Finally, we will consider the views of leading African Americans
such as W. E. B.. DuBois, Zora Neale Hurston, and Langston Hughes
on Garvey and the West Indian Community.
English
626: Twentieth Century American Literature
Professor Kenneth Bernard
This
course is a discussion of some thematic aspects of American literature
and American culture. It is continuous with the previous course,
English 625. We will examine specific texts by Hemingway,
Steinbeck, Pynchon, Faulkner, Ismael Reed, West, Henry Miller, and
Kerouac. There might be additions. The major theme developed is
the contrast/conflict between the values of the “community”

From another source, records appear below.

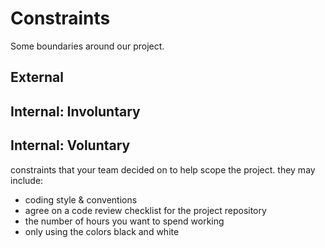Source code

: # Constraints

Some boundaries around our project.

## External

<!--
  constraints coming from the outside that your team has no control over.
  these may include:
  - project deadlines
  - UI design or color schemes
  - technologies (sometimes a client will tell you what to use)
-->

## Internal: Involuntary

<!--
  constraints that come from within your team, and you have no control over.
  they may include:
  - each of your individual skill levels
  - amount of time available to work on the project
-->

## Internal: Voluntary

constraints that your team decided on to help scope the project. they may
include:

- coding style & conventions
- agree on a code review checklist for the project repository
- the number of hours you want to spend working
- only using the colors black and white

and the values of the “territory” and reflections of
that contrast/conflict in our cultural and political life. It is
helpful but not necessary to have taken English 625 and to have
some familiarity with writers like Emerson and Hawthorne.
English
700: Practicum in the Teaching of Composition
Professor Thomas Kerr
This course
is designed to introduce teachers to the theory and practice of
writing instruction at various levels in a multi-cultural society.
Intended as both a source of support and a forum for discussion
for new teachers/tutors as well as teachers with some experience
in the classroom, the course will explore the dynamic and frequently
problematic relationship between theory and practice in the teaching
of writing. Reading assignments include treatments of various pedagogical
approaches and the theoretical assumptions about language, culture,
and writing that inform these approaches.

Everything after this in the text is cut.